According to the study, 10 states have their own anti-discrimination and fair employment practices laws that tend to drive employee lawsuit activity. These state laws can be broader than the federal laws, as is the case with New Mexico’s fair employment practices statute, according to Spunberg.
Other state laws that influence the lawsuit environment include laws in Alabama, Georgia and Mississippi requiring all employers to use the federal e-verify system to ensure all employees are legally entitled to work in the country; laws in Delaware, Illinois and the District of Columbia requiring employers to make reasonable accommodations for pregnant employees; and laws in several states (Nevada, Illinois and the District of Columbia) prohibiting or restricting employers from taking employment actions related to credit checks or criminal background checks.
Cost of Employee Lawsuits
Hiscox claims data for small and mid-sized businesses (under 500 employees) indicate that one in five will face employment charges with an average cost to defend of $125,000, which includes expenses such as attorney’s fees and settlement costs.
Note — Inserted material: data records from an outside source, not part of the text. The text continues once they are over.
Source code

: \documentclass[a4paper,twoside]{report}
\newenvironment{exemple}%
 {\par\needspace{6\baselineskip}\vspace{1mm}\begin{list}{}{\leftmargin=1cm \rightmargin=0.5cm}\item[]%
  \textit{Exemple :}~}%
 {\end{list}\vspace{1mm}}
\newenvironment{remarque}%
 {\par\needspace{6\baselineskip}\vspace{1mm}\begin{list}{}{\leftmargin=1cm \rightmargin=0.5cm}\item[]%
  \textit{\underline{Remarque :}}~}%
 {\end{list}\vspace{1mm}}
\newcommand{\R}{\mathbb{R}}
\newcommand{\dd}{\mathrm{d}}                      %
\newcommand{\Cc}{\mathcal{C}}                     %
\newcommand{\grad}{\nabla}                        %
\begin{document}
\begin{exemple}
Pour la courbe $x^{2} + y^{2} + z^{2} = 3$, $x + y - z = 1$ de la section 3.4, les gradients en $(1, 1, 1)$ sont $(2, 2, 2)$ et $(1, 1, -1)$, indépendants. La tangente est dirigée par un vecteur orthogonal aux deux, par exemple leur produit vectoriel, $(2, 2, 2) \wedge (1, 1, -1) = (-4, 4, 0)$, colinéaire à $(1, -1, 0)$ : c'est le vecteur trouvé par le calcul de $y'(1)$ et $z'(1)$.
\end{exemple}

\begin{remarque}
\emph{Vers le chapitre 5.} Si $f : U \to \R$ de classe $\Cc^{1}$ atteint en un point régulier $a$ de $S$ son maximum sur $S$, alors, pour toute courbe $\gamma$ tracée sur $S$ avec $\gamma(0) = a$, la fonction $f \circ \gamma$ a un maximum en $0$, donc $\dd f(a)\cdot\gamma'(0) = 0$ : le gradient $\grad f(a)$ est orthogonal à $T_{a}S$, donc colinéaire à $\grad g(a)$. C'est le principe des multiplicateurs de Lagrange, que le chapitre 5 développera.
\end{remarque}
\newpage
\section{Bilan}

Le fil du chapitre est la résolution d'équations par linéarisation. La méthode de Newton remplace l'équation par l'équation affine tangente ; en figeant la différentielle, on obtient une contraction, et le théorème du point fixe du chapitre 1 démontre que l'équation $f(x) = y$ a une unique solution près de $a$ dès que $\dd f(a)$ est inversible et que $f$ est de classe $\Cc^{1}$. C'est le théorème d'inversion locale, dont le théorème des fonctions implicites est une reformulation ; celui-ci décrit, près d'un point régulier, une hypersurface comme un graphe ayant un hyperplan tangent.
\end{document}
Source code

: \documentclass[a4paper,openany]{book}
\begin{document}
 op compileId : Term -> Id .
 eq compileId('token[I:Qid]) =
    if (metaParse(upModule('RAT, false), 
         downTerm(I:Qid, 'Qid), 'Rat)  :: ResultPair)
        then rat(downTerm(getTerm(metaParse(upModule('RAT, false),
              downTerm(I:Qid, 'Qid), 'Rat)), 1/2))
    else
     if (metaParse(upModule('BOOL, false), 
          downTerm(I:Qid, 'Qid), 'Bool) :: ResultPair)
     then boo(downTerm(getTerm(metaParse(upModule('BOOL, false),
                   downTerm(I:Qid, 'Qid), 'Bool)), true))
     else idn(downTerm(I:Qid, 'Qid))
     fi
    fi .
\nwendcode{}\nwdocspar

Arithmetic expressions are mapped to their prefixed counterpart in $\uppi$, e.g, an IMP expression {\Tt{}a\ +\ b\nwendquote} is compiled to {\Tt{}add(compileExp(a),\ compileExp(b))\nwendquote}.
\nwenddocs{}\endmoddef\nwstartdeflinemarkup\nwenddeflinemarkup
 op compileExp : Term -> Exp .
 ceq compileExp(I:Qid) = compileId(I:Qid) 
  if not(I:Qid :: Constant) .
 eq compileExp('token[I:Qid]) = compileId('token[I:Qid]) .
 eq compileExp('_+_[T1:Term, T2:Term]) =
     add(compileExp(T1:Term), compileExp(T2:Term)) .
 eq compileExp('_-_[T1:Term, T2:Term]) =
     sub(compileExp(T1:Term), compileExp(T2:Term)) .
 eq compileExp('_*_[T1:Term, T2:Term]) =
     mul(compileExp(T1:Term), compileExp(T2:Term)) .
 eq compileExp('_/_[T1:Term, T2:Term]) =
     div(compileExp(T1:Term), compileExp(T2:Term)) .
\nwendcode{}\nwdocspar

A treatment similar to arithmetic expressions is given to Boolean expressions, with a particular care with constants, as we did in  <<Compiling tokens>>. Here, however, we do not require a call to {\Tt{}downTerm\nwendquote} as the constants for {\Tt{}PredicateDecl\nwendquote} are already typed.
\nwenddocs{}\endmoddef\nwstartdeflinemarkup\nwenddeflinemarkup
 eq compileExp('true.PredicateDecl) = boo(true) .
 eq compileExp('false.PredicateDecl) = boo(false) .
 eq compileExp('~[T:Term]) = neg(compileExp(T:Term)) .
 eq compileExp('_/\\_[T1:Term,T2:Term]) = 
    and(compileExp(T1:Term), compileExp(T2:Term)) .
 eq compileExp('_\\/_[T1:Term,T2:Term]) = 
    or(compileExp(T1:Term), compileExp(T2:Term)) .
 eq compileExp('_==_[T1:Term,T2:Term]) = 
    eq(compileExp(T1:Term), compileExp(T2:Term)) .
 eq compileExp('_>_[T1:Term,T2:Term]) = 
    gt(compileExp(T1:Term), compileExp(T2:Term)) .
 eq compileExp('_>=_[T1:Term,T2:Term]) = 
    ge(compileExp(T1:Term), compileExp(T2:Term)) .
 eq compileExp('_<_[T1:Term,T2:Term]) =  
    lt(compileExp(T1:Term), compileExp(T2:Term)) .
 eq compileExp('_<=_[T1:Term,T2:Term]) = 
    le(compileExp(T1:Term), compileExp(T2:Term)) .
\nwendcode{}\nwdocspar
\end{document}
For those that did have insurance coverage, the average deductible cost was only $35,000, compared to the $90,000 balance paid out by their insurance company.
The median judgment for cases that go to trial is approximately $200,000 for employment lawsuits adjudicated by the courts, while one-in-four cases resulted in a judgment of $500,000 or more, according to the study.
Given recent court rulings, Hiscox urged employers to keep an eye on immigration, same-sex marriage, discrimination against transgender employees and minimum wage increases as potential areas for employee charges. Many of the states with the highest rates of employee charges have existing state statutes prohibiting discrimination against employees related to these classes and others may add these in 2016, the study notes.
“Prevention is the best defense against lawsuits,” said Spunberg. “Simple preventative and mitigation measures such as having written hiring procedures, an up-to-date employee handbook and proper training for employees on workplace discrimination and harassment are essential to minimizing risk and protecting your business.”
About the Study
The 2015 Hiscox Guide to Employee Lawsuits report uncovers the impact of employee charges and litigation on small- and medium-sized businesses and organizations with less than 500 employees, including defense costs and settlements. The report was compiled using the latest data on employment charge activity from the Equal Employment Opportunity Commission (EEOC) and its state counterparts across the U.S. The analyzed recent employment discrimination charge receipts by state at the federal and state commission levels and focused on establishments with more than 10 employees in each state or jurisdiction. Charge frequency was determined by the number of charges divided by the number of establishments with more than 1n employees. To compare the states, Hiscox analyzed credibility-weighted frequency relativities and compared each state to the countrywide average. The results are based on the frequency of charge receipts, but the receipt of a claim is not limited to only those claims that result in a settlement or other meritorious resolution.